Quote: Don DeLillo on Writing as Freedom
I’m re-reading Jonathan Franzen’s famous Harper’s Essay as background to a piece I’m working on for The Quarterly Conversation, and towards the end Franzen quotes Don DeLillo, who had written him:
Writing is a form of personal freedom. It frees us from the mass identity we see in the making all around us. In the end, writers will write not to be outlaw heroes of some underculture but mainly to save themselves, to survive as individuals.
This quote is drawn from the revised version of the essay published in How to Be Alone (2002) and not as originally published in Harper’s six years earlier (linked above).

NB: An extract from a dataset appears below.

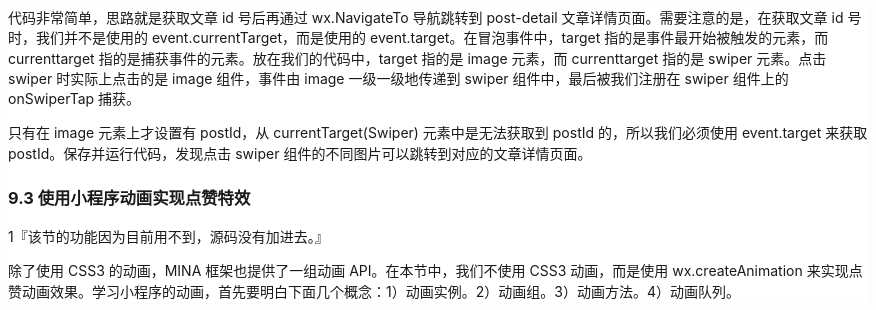 代码非常简单，思路就是获取文章 id 号后再通过 wx.NavigateTo 导航跳转到 post-detail 文章详情页面。需要注意的是，在获取文章 id 号时，我们并不是使用的 event.currentTarget，而是使用的 event.target。在冒泡事件中，target 指的是事件最开始被触发的元素，而 currenttarget 指的是捕获事件的元素。放在我们的代码中，target 指的是 image 元素，而 currenttarget 指的是 swiper 元素。点击 swiper 时实际上点击的是 image 组件，事件由 image 一级一级地传递到 swiper 组件中，最后被我们注册在 swiper 组件上的 onSwiperTap 捕获。

只有在 image 元素上才设置有 postId，从 currentTarget(Swiper) 元素中是无法获取到 postId 的，所以我们必须使用 event.target 来获取 postId。保存并运行代码，发现点击 swiper 组件的不同图片可以跳转到对应的文章详情页面。

### 9.3 使用小程序动画实现点赞特效

1『该节的功能因为目前用不到，源码没有加进去。』

除了使用 CSS3 的动画，MINA 框架也提供了一组动画 API。在本节中，我们不使用 CSS3 动画，而是使用 wx.createAnimation 来实现点赞动画效果。学习小程序的动画，首先要明白下面几个概念：1）动画实例。2）动画组。3）动画方法。4）动画队列。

Fun fact: for the first time since purchasing that book in 2004, I took a close look at the cover and realized that in the meantime, I had been in that very bookstore. I could swear that it was a bookstore in the West Village that I killed some time in once, in the fall of 2006. The varnished wooden floor and the display tables at the center all seemed familiar, and I seemed to have a memory of lingering at the old heavy table in the background, with the two lights hanging above, to browse through a book I didn’t end up buying.
So I turned the paperback over and sure enough, the photo is credited to one Greg Martin, “taken at the bookstore Three Lives and Company in New York City.” That’s the one, all right! I have a photo in my photo album to prove it.
A day later on that same trip, I bought a new hardcover copy of The Discomfort Zone — which I still haven’t read — at the Strand.